Gamification analysis

The average degree of gamification, defined as the subjective perception of the effectiveness of gamification (‘gamefeel’) rather than a quantitative measure of the number of gamification elements, was assessed as medium (2.3 out of 5), with the highest degree of gamification assessed as 4. Five apps used the element ‘points,’ four the element ‘badges,’ six implemented ‘performance graphs,’ one included ‘avatars,’ and one included ‘storytelling elements.’ No app used ‘leaderboards’ or ‘multiplayer features’ to foster competition. Four apps were intended for cardiovascular health management, one for mental health management, one for diabetes management, one for pregnancy management, and one for neurological rehabilitation. Details can be found in Table 2.
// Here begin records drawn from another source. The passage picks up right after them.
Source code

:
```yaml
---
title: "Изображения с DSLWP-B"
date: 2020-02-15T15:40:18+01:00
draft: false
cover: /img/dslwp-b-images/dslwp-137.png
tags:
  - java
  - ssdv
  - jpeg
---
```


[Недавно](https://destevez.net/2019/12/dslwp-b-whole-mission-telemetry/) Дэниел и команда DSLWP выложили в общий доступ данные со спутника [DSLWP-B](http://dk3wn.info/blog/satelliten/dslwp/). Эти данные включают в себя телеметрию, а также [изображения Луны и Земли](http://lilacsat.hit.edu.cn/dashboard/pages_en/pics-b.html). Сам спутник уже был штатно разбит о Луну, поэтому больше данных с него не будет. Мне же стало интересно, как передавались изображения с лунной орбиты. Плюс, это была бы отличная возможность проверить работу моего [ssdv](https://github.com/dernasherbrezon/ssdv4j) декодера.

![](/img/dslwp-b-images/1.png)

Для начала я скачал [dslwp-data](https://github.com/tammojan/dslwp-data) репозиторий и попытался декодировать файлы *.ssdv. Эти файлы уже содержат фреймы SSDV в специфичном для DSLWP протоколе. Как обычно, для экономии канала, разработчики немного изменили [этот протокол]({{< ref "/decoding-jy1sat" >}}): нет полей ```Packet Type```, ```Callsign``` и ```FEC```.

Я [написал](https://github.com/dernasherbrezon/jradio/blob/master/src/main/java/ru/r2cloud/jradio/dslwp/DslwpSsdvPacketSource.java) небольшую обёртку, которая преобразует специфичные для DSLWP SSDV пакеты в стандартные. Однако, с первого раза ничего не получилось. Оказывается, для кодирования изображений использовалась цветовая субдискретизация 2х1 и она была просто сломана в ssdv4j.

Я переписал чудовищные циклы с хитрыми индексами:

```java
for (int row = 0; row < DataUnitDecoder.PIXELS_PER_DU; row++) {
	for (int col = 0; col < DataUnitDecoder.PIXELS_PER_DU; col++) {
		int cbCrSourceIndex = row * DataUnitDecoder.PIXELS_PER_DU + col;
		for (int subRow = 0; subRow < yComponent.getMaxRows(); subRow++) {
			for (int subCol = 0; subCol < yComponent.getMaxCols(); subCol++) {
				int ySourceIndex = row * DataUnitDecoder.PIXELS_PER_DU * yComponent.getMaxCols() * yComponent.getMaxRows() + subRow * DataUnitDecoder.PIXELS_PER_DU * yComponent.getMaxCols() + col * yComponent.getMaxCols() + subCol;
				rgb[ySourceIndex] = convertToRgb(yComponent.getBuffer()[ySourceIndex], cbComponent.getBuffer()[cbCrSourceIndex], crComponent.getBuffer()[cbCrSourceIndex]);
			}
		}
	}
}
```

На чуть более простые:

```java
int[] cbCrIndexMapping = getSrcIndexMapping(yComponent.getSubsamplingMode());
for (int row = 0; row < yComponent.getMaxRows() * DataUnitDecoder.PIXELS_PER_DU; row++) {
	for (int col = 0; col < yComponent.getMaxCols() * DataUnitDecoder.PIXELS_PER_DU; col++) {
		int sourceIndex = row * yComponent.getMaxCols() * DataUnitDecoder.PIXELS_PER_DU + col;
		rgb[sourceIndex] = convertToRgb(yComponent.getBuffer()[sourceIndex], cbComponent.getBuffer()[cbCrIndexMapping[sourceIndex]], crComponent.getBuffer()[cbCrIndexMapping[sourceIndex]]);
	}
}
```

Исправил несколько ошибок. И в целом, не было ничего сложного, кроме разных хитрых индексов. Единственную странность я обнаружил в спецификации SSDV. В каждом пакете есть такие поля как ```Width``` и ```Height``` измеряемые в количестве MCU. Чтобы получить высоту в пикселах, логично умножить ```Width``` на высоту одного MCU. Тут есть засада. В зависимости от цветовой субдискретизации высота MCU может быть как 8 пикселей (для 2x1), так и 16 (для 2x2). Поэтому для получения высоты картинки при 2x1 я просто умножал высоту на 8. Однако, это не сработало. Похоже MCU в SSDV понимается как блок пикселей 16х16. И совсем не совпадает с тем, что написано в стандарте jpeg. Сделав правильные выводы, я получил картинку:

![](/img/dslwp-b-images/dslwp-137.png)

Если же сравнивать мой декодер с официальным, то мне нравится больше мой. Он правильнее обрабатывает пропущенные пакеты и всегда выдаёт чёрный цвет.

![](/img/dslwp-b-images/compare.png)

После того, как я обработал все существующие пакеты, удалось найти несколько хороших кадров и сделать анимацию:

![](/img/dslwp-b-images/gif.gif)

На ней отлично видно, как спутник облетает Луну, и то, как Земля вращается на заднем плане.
Table 2 Characteristics of apps assessed in the gamification analysis.

Full size table

Analysis of app risks related to gamification

The numerically predominant risk identified across a subset of eight apps in the in-depth gamification analysis was the possibility of users being misled by incorrect medical information, predominantly attributed to software bugs, which could result from poor programming or inadequate testing, or attributed to conceptional problems in the design process, e.g., of interfaces. This risk was frequently classified as moderate in severity. The correlation between this risk and the gamification elements was generally assessed as weak, particularly in apps with a lower degree of ‘gamefeel’ (1 and 2 out of 5). Apps with a higher ‘gamefeel’ were assessed as having a stronger linkage between gamification and risk. These risks include the danger of users developing an over-reliance on the gamified tool caused by more compelling engagement mechanisms. Due to the assessment process based on ISO 14971, similar hazards, foreseeable sequences of events, hazardous situations, and harms in different apps could lead to different severities. The same applies to the association between gamification and risk, as this relationship depends on whether gamification elements alone have an impact on risk or whether other aspects of the app have an effect as well. Details can be found in Table 3.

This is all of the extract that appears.